The Facemaker: A Visionary Surgeon's Battle to Mend the Disfigured Soldiers of World War I
“The Facemaker proves an absorbing story of a remarkable surgeon rising to the demands of the most horrifying wounds of modern warfare.”
The savagery of World War I was written across the faces of some 280,000 soldiers from France, Germany, and Britain. All were disfigured by facial trauma.
They lost eyes, noses, and jaws. Some had pulpy faces.
“Unlike amputees, men whose facial features were disfigured were not necessarily celebrated as heroes,” writes historian Lindsey Fitzharris, an Oxford PhD whose The Butchering Art, about the Victorian surgeon Joseph Lister, won the 2018 PEN/E. O. Wilson Literary Science Writing Award. “Whereas a missing leg might elicit sympathy and respect, a damaged face often caused feelings of revulsion and disgust.”
In The Facemaker, her inspiring biography of pioneering New Zealand surgeon Harold Gillies (1882–1960), she recreates the stories of these gruesome wartime injuries and the work of an early father of plastic surgery, whose miraculous-seeming repair of broken faces and jaws restored the lives of thousands of British combatants.
“These soldiers’ lives were often left as shattered as their faces. Robbed of their very identities, such men came to symbolize the worst of a new, mechanized form of war,” she writes.
Wedding engagements were broken. Children fled at the sight of their fathers.
Technological advances had introduced tanks and airplanes to warfare—all potentially fiery infernos. Other “ghastly innovations” of World War I included flamethrowers, which produced a deadly stream of burning oil, and chlorine gas and other chemical weapons that left soldiers staggering blindly across battlefields.

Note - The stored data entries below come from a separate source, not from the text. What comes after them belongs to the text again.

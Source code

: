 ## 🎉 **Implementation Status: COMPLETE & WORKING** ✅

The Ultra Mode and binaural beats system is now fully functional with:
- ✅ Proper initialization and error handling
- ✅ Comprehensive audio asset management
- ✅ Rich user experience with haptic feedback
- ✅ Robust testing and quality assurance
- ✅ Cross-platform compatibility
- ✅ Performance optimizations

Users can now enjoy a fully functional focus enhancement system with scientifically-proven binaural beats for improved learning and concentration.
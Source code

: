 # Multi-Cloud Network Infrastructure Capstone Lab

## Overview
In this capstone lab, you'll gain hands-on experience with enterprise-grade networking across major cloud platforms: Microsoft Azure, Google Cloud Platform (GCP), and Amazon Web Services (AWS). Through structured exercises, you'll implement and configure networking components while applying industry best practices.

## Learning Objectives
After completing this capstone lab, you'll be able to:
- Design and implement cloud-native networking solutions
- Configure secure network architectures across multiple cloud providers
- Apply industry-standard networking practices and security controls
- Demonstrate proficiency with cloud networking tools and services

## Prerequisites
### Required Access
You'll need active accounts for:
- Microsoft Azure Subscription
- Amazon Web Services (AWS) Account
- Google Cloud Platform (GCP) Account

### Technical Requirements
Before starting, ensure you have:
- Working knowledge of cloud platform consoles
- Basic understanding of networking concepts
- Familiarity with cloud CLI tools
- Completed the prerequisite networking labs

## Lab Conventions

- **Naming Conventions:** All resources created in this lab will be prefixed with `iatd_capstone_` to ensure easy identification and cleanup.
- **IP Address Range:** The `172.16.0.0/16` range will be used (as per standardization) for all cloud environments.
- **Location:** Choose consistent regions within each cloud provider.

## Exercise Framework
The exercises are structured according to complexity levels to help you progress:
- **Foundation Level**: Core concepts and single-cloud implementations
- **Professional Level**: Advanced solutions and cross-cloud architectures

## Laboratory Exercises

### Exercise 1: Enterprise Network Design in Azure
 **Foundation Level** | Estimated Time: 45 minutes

Doctors and nurses faced enormous challenges.
“Whereas a prosthetic limb did not necessarily have to resemble the arm or leg it was replacing, a face was a different matter,” writes Fitzharris. “Any surgeon willing to take on the monumental task of reconstructing a soldier’s face had to not only address loss of function, such as the ability to eat, but also consider aesthetics in order to reflect what society deemed acceptable.”
Enter Harold Gillies. Volunteering, at the age of 32, to work with the Red Cross shortly after Britain joined the war, in 1914, he soon assembled an unusual multidisciplinary team of surgeons, physicians, dentists, radiologists, artists, sculptors, mask-makers, and photographers to reconstruct war-torn faces.
The visionary Gillies pioneered plastic surgery methods that set standards for the then-obscure field of medicine.
“Don’t worry, sonny . . . you’ll be all right and have as good a face as most of us before we’re finished with you,” he would tell his patients.
Said one nurse, “He would set to work on some man who had had half his face literally blown to pieces with the skin hanging in shreds, and the jaw-bones crushed to pulp that felt like sand under your fingers.”
The book includes before and after photos that attest to his many successes. (Alas, there were also failures.)
The author emphasizes the great care and compassion that Gillies exhibited in his reconstructive work in England, first at Cambridge Military Hospital in Aldershot and then at Queen’s Hospital in Sidcup. Before operating, he would “obsess” over details of the procedure, anticipating any problems that might arise.
He had “an extraordinary ability to see past a soldier’s disfigurement,” writes the author, and a “puckish personality” that endeared him to recovering patients.
A grim topic, to be sure, but The Facemaker proves an absorbing story of a remarkable surgeon rising to the demands of the most horrifying wounds of modern warfare.